Last week’s widely reported poll measuring races for the Blaine House and the 1st and 2nd congressional districts sure generated a lot of chatter.
But the latest release from Public Policy Polling will give political junkies plenty to consider.
Chris Potholm, a professor of government at Bowdoin College, said he was one of the 1,468 respondents to the automated poll. Potholm indicated that the poll not only asked about this year’s governor’s and congressional races, but also about the tea party and U.S. Sen. Olympia Snowe’s approval rating.

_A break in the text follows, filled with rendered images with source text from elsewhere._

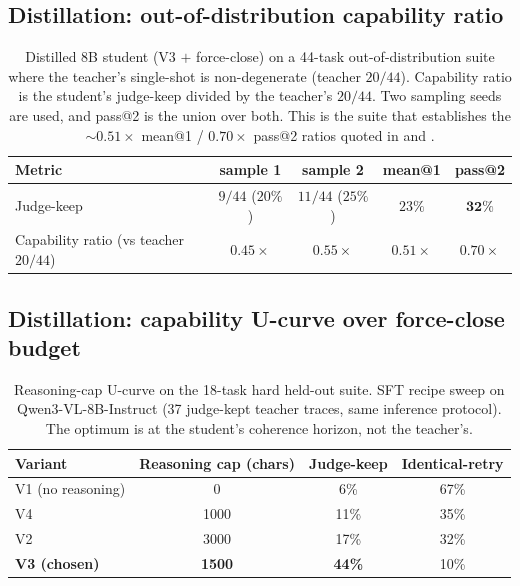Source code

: \subsection{Distillation: out-of-distribution capability ratio}
\begin{table}[H]
\centering
\caption{Distilled 8B student (V3 $+$ force-close) on a 44-task out-of-distribution suite where the teacher's single-shot is non-degenerate (teacher $20/44$). Capability ratio is the student's judge-keep divided by the teacher's $20/44$. Two sampling seeds are used, and pass@2 is the union over both. This is the suite that establishes the ${\sim}0.51\times$ mean@1 / $0.70\times$ pass@2 ratios quoted in  and .}
\label{tab:distill-ood}
\small
\begin{tabular}{lcccc}
\toprule
Metric & sample 1 & sample 2 & mean@1 & pass@2 \\
\midrule
Judge-keep                              & $9/44$ ($20\%$) & $11/44$ ($25\%$) & $23\%$        & $\mathbf{32\%}$ \\
Capability ratio (vs teacher $20/44$)   & $0.45\times$    & $0.55\times$     & $0.51\times$  & $\mathbf{0.70\times}$ \\
\bottomrule
\end{tabular}
\end{table}

\subsection{Distillation: capability U-curve over force-close budget}
\begin{table}[H]
\centering
\caption{Reasoning-cap U-curve on the 18-task hard held-out suite. SFT recipe sweep on Qwen3-VL-8B-Instruct (37 judge-kept teacher traces, same inference protocol). The optimum is at the student's coherence horizon, not the teacher's.}
\label{tab:distill-ucurve}
\begin{tabular}{lccc}
\toprule
Variant & Reasoning cap (chars) & Judge-keep & Identical-retry \\
\midrule
V1 (no reasoning)     & 0    & 6\%  & 67\% \\
V4                    & 1000 & 11\% & 35\% \\
V2                    & 3000 & 17\% & 32\% \\
\textbf{V3 (chosen)}  & \textbf{1500} & \textbf{44\%} & 10\% \\
\bottomrule
\end{tabular}
\end{table}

According to Potholm, the poll asked respondents who they would favor in a match-up between Snowe, whose six-year term expires in 2012, and Chandler Woodcock, the Republican state senator who failed to unseat Gov. John Baldacci in 2006.
“It was like the governor’s race was their excuse to get in your door, and they started asking all these questions about the tea party,” Potholm said. “It really was a strange piece of business.”
Tom Jensen of Public Policy Polling confirmed that the poll addressed the potential of a Snowe-Woodcock primary and the tea party.
Jensen’s already on record saying Snowe could be vulnerable to a well-funded tea party candidate.
After Paul LePage surprised local pundits by winning the Republican primary in June, Jensen wrote on the PPP blog, “Simply put, if a well-funded tea party candidate targets Olympia Snowe in the primary in 2012, I think she’ll lose. Her best path to reelection is probably switching to being an independent, ala Jim Jeffords, but going about the party switch in a more principled way than Arlen Specter and Charlie Crist.”
Grumbling from the far right about Snowe’s moderate leanings isn’t new. Ditto U.S. Susan Collins, R-Maine. However, after tea party candidates bumped off mainstream Republicans during the summer’s primaries, the grumbling is rising to a low din.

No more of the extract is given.